> Work instruction
Please transcribe exactly, and only, the lines of the data below between the line holding "1. **Parties d'une" and the line holding "- Pour un sous-réseau", inclusive.

Stored entries:

◇ ◇ ◇ ◇

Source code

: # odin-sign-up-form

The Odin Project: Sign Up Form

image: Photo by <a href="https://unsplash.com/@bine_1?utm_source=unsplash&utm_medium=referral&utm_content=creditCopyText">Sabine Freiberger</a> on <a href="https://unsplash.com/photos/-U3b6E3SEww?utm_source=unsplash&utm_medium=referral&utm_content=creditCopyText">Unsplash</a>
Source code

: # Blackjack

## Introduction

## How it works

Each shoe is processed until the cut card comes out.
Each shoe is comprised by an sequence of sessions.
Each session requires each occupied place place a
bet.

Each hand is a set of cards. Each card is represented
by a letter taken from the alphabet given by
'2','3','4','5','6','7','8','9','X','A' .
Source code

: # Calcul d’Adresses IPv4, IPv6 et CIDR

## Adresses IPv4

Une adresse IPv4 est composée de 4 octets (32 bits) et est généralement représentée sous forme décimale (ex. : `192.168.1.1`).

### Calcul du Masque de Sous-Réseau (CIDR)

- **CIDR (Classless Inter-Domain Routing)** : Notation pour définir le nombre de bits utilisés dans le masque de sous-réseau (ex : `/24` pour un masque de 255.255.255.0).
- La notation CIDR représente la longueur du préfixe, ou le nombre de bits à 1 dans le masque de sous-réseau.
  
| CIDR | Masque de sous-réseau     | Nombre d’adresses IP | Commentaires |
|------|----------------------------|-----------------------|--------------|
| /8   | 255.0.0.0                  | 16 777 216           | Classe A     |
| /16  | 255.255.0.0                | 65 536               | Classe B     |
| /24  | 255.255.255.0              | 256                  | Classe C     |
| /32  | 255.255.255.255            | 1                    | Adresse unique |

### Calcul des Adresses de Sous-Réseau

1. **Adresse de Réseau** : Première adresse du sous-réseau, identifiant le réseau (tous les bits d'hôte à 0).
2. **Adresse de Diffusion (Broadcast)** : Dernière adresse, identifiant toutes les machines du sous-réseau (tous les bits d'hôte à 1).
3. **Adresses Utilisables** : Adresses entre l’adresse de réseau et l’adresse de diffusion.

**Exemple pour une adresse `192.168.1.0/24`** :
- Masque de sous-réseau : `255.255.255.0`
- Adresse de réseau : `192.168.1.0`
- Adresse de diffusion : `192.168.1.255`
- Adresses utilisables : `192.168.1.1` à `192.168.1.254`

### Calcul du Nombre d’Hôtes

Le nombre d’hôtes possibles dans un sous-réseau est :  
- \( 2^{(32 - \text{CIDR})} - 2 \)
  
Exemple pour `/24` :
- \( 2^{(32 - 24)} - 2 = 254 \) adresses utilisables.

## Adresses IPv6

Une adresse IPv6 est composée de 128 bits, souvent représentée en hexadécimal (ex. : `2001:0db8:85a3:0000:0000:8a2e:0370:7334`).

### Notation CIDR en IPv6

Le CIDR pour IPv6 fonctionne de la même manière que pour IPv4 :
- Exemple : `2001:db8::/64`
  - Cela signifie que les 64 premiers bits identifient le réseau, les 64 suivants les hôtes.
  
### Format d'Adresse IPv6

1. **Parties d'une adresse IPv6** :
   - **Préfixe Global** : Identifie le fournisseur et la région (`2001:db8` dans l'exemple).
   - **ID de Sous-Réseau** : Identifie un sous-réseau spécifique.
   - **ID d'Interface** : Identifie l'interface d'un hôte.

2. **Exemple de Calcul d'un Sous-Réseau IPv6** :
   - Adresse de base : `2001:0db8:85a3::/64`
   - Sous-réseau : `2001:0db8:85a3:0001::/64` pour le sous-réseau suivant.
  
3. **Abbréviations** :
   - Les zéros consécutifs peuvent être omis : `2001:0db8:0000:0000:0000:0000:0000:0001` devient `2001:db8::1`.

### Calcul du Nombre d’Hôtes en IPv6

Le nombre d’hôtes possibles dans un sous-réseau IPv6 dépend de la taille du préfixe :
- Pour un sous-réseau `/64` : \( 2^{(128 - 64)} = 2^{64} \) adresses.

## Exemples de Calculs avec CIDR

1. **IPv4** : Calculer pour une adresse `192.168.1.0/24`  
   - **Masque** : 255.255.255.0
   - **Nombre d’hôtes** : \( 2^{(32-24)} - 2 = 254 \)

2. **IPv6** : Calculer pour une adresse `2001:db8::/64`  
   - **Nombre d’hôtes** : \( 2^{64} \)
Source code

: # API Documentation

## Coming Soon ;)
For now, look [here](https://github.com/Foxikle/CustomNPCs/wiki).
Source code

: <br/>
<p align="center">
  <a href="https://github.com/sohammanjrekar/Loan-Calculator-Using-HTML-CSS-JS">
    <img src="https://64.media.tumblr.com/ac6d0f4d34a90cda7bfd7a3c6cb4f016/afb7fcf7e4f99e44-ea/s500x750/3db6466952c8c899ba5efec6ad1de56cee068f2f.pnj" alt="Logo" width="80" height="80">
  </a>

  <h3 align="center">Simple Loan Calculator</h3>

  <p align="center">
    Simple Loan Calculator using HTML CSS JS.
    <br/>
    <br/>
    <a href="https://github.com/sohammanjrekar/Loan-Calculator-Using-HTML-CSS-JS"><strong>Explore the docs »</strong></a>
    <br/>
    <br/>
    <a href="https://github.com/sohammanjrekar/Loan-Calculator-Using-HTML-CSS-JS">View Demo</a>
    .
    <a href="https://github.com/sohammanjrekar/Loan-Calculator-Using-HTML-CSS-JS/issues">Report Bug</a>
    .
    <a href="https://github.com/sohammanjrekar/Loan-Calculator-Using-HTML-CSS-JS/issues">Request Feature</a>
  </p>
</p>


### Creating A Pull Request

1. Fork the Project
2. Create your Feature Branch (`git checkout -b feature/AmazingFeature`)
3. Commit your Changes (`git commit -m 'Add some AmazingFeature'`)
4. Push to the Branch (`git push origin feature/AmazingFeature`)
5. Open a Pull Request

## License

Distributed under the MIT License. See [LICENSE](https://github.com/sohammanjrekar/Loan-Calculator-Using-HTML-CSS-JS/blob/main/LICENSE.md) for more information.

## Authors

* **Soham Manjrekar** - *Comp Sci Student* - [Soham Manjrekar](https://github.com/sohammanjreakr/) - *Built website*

◇ ◇ ◇ ◇

> The answer
1. **Parties d'une adresse IPv6** :
   - **Préfixe Global** : Identifie le fournisseur et la région (`2001:db8` dans l'exemple).
   - **ID de Sous-Réseau** : Identifie un sous-réseau spécifique.
   - **ID d'Interface** : Identifie l'interface d'un hôte.

2. **Exemple de Calcul d'un Sous-Réseau IPv6** :
   - Adresse de base : `2001:0db8:85a3::/64`
   - Sous-réseau : `2001:0db8:85a3:0001::/64` pour le sous-réseau suivant.
  
3. **Abbréviations** :
   - Les zéros consécutifs peuvent être omis : `2001:0db8:0000:0000:0000:0000:0000:0001` devient `2001:db8::1`.

### Calcul du Nombre d’Hôtes en IPv6

Le nombre d’hôtes possibles dans un sous-réseau IPv6 dépend de la taille du préfixe :
- Pour un sous-réseau `/64` : \( 2^{(128 - 64)} = 2^{64} \) adresses.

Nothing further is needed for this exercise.